§ **PROBLEM REQUIREMENTS**:
Scan the records and identify every line in which the string "documentclass" occurs, then return those lines.

......

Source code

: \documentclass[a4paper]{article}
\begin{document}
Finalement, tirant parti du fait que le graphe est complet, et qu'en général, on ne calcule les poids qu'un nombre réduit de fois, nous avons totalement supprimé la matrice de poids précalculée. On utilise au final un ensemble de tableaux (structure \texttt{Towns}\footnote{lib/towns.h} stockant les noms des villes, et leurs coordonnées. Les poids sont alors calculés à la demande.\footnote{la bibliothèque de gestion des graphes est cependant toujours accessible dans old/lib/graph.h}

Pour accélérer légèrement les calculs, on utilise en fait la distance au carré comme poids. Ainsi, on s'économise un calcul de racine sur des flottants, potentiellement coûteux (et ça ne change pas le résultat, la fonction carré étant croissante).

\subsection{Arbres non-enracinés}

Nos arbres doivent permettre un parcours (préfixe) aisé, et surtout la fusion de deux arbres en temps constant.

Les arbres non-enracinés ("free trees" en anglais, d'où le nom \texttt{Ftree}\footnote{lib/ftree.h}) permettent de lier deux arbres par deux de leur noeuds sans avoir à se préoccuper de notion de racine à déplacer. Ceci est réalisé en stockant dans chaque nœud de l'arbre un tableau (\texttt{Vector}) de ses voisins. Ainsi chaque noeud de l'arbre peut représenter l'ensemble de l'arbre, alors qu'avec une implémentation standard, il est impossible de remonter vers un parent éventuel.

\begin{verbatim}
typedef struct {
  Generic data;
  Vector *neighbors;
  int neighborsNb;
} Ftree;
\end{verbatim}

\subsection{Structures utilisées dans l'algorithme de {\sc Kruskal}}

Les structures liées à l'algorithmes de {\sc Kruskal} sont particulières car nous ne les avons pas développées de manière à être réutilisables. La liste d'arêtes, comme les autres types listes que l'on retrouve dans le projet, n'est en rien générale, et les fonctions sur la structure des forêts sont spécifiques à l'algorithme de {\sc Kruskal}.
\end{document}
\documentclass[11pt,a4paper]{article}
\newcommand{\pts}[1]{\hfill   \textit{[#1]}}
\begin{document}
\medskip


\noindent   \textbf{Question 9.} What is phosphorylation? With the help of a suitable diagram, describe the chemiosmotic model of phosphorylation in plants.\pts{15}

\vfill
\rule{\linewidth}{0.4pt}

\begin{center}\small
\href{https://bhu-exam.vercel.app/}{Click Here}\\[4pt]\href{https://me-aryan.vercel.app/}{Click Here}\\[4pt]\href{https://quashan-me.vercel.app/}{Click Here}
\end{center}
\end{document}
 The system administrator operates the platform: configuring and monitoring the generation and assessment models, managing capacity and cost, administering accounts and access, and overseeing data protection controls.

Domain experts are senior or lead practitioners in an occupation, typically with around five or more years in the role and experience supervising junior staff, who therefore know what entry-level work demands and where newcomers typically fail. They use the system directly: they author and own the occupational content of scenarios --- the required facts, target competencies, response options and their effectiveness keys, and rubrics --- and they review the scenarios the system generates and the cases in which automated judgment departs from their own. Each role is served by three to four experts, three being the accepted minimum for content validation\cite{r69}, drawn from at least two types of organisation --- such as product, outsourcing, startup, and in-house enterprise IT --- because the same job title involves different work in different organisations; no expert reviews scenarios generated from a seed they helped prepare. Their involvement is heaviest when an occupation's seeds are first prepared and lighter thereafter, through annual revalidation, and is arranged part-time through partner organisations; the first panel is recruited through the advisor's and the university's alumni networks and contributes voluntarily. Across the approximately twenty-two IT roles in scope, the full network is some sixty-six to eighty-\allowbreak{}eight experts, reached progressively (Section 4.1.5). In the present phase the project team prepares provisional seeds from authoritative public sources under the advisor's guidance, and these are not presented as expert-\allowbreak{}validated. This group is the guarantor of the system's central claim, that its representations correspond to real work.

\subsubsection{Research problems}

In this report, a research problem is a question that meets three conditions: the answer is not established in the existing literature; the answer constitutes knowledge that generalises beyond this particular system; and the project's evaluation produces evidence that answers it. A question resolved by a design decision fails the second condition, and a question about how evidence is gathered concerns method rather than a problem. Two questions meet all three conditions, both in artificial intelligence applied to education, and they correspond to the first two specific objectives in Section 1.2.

......

§ **RESULT FOR THIS TASK**:
: \documentclass[a4paper]{article}
\documentclass[11pt,a4paper]{article}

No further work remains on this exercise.